Pull every line containing the word "links" from the records.
== Listed records ==
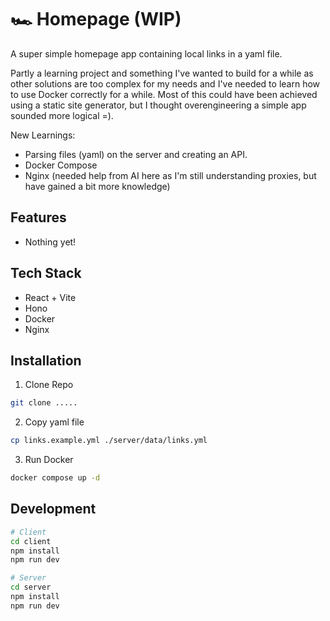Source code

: # 🏎️ Homepage (WIP)

A super simple homepage app containing local links in a yaml file.

Partly a learning project and something I've wanted to build for a while as other solutions are too complex for my needs and I've needed to learn how to use Docker correctly for a while. Most of this could have been achieved using a static site generator, but I thought overengineering a simple app sounded more logical =).

New Learnings:

- Parsing files (yaml) on the server and creating an API.
- Docker Compose
- Nginx (needed help from AI here as I'm still understanding proxies, but have gained a bit more knowledge)

## Features

- Nothing yet!

## Tech Stack

- React + Vite
- Hono
- Docker
- Nginx

## Installation

1. Clone Repo

```sh
git clone .....
```

2. Copy yaml file

```sh
cp links.example.yml ./server/data/links.yml
```

3. Run Docker

```sh
docker compose up -d
```

## Development

```sh
# Client
cd client
npm install
npm run dev

# Server
cd server
npm install
npm run dev
```

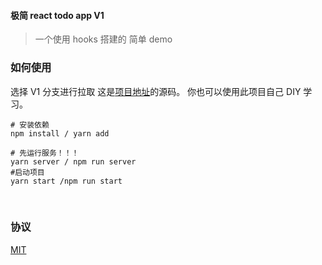 #### 极简 react todo app V1

> 一个使用 hooks 搭建的 简单 demo

### 如何使用

选择 V1 分支进行拉取
这是[项目地址](https://github.com/Miayawlr/colorfulTodo)的源码。
你也可以使用此项目自己 DIY 学习。

```shell
# 安装依赖
npm install / yarn add

# 先运行服务！！！
yarn server / npm run server
#启动项目
yarn start /npm run start
```

<br/>

### 协议

[MIT](./LICENSE)
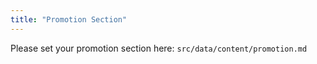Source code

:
 ```yaml
---
title: "Promotion Section"
---
```


Please set your promotion section here: `src/data/content/promotion.md`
===
* Output *
A super simple homepage app containing local links in a yaml file.
cp links.example.yml ./server/data/links.yml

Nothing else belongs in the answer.